### AIM OF THE EXERCISE
Whenever the word "videos" appears in a line of the data below, copy that line.

### PROVIDED DATA
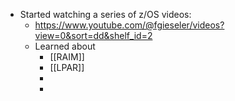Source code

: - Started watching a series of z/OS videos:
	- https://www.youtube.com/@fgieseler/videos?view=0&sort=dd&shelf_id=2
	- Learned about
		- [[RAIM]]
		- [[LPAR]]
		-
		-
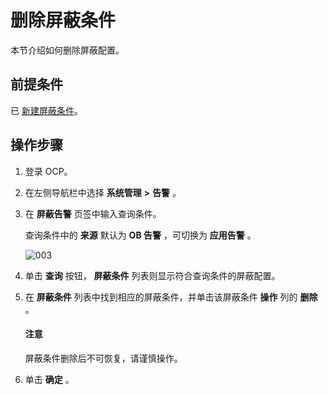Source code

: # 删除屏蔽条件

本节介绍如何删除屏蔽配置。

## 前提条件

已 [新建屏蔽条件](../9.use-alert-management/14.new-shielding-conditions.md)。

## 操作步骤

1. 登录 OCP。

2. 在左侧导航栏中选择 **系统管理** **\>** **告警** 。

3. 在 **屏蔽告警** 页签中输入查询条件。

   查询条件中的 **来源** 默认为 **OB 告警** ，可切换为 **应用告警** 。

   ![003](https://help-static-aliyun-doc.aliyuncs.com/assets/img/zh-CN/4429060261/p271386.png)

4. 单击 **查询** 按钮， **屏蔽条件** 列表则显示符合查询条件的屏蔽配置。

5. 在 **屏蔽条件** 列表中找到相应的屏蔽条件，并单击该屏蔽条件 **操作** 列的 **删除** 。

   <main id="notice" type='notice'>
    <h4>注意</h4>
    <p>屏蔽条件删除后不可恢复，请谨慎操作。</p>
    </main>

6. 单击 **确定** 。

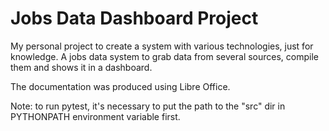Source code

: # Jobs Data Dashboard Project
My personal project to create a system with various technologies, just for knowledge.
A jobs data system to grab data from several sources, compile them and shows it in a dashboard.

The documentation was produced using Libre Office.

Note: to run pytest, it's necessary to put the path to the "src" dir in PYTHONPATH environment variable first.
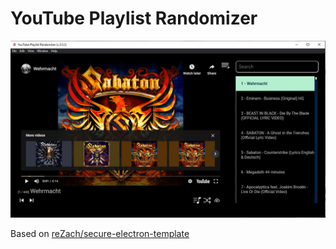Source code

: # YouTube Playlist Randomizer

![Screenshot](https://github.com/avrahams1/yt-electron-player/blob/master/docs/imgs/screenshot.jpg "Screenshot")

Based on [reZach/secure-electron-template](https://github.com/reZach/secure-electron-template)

### ANSWER SPACE
: - Started watching a series of z/OS videos:
	- https://www.youtube.com/@fgieseler/videos?view=0&sort=dd&shelf_id=2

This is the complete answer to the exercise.